ChronosJAV Pipeline¶

ChronosJAV is a dedicated pipeline for anime and JAV content, built around speech models specifically trained on Japanese anime and adult content dialogue.

Inspired by the temporal-awareness approach in ChronusOmni (Chen et al., 2025).

Available Models¶

Model	Size	Strengths
anime-whisper	~4 GB	Best quality for anime/JAV dialogue. Fine-tuned Whisper large-v3.
Kotoba v2.1	~2 GB	Lighter weight with punctuation support. Good balance of speed and quality.
Kotoba v2.0	~2 GB	Lighter weight, no punctuation. Fastest of the three.

Tip

Start with anime-whisper for best results. Switch to Kotoba if you need faster processing or have limited GPU memory.

How to Use¶

GUI¶

Go to the Ensemble tab
Set Pipeline to ChronosJAV
Select a Model from the dropdown
Click Start

As Part of Ensemble¶

For maximum quality, combine ChronosJAV with another pipeline:

Pass 1: ChronosJAV with anime-whisper
Pass 2: Qwen3-ASR or Balanced
Merge Strategy: Smart Merge

Technical Details¶

ChronosJAV uses different defaults than the standard Whisper pipelines:

Setting	ChronosJAV Default	Standard Default
Decoding	Greedy (beam=1)	Beam search (beam=5)
Speech Segmenter	TEN VAD	Silero v6.2
Timestamp Mode	VAD-only	Full alignment
Cleaner	Passthrough	Standard sanitizer

These defaults are optimized for anime/JAV content.
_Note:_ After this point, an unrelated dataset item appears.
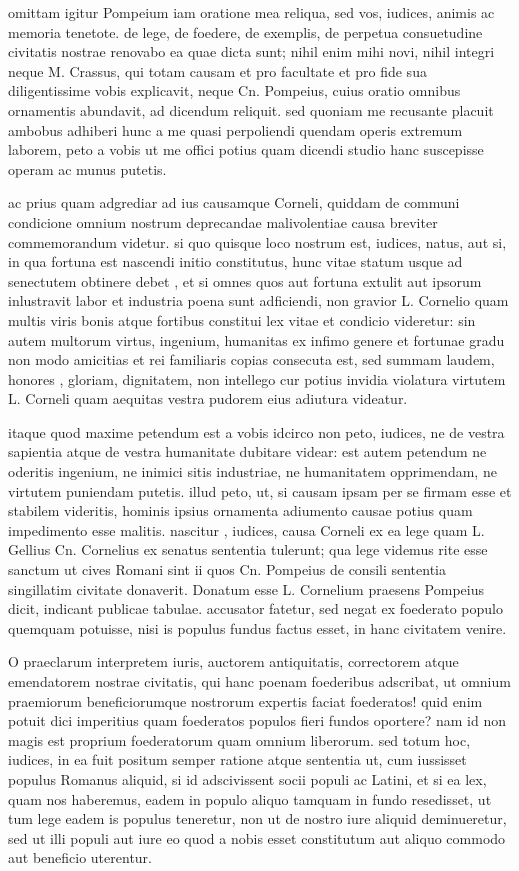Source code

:  omittam igitur Pompeium iam oratione mea reliqua, sed vos, iudices, animis ac memoria tenetote. de lege, de foedere, de exemplis, de perpetua consuetudine civitatis nostrae renovabo ea quae dicta sunt; nihil enim mihi novi, nihil integri neque M. Crassus, qui totam causam et pro facultate et pro fide sua diligentissime vobis explicavit, neque Cn. Pompeius, cuius oratio omnibus ornamentis abundavit, ad dicendum reliquit. sed quoniam me recusante placuit ambobus adhiberi hunc a me quasi perpoliendi quendam operis extremum laborem, peto a vobis ut me offici potius quam dicendi studio hanc suscepisse operam ac munus putetis.

 ac prius quam adgrediar ad ius causamque Corneli, quiddam de communi condicione omnium nostrum deprecandae malivolentiae causa breviter commemorandum videtur. si quo quisque loco nostrum est, iudices, natus, aut si, in qua fortuna est nascendi initio constitutus, hunc vitae statum usque ad senectutem obtinere debet , et si omnes quos aut fortuna extulit aut ipsorum inlustravit labor et industria poena sunt adficiendi, non gravior L. Cornelio quam multis viris bonis atque fortibus constitui lex vitae et condicio videretur: sin autem multorum virtus, ingenium, humanitas ex infimo genere et fortunae gradu non modo amicitias et rei familiaris copias consecuta est, sed summam laudem, honores , gloriam, dignitatem, non intellego cur potius invidia violatura virtutem L. Corneli quam aequitas vestra pudorem eius adiutura videatur.

 itaque quod maxime petendum est a vobis idcirco non peto, iudices, ne de vestra sapientia atque de vestra humanitate dubitare videar: est autem petendum ne oderitis ingenium, ne inimici sitis industriae, ne humanitatem opprimendam, ne virtutem puniendam putetis. illud peto, ut, si causam ipsam per se firmam esse et stabilem videritis, hominis ipsius ornamenta adiumento causae potius quam impedimento esse malitis. nascitur , iudices, causa Corneli ex ea lege quam L. Gellius Cn. Cornelius ex senatus sententia tulerunt; qua lege videmus rite esse sanctum ut cives Romani sint ii quos Cn. Pompeius de consili sententia singillatim civitate donaverit. Donatum esse L. Cornelium praesens Pompeius dicit, indicant publicae tabulae. accusator fatetur, sed negat ex foederato populo quemquam potuisse, nisi is populus fundus factus esset, in hanc civitatem venire.

 O praeclarum interpretem iuris, auctorem antiquitatis, correctorem atque emendatorem nostrae civitatis, qui hanc poenam foederibus adscribat, ut omnium praemiorum beneficiorumque nostrorum expertis faciat foederatos! quid enim potuit dici imperitius quam foederatos populos fieri fundos oportere? nam id non magis est proprium foederatorum quam omnium liberorum. sed totum hoc, iudices, in ea fuit positum semper ratione atque sententia ut, cum iussisset populus Romanus aliquid, si id adscivissent socii populi ac Latini, et si ea lex, quam nos haberemus, eadem in populo aliquo tamquam in fundo resedisset, ut tum lege eadem is populus teneretur, non ut de nostro iure aliquid deminueretur, sed ut illi populi aut iure eo quod a nobis esset constitutum aut aliquo commodo aut beneficio uterentur.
The greedy decoding with TEN VAD segmentation produces tighter subtitle timing and eliminates oversized subtitle blocks.

First Run¶

On first use, the model is downloaded from HuggingFace (~2-4 GB depending on model). This is a one-time download — subsequent runs use the cached model.

Models are cached in your HuggingFace cache directory:

Windows: C:\Users\<you>\.cache\huggingface\
macOS/Linux: ~/.cache/huggingface/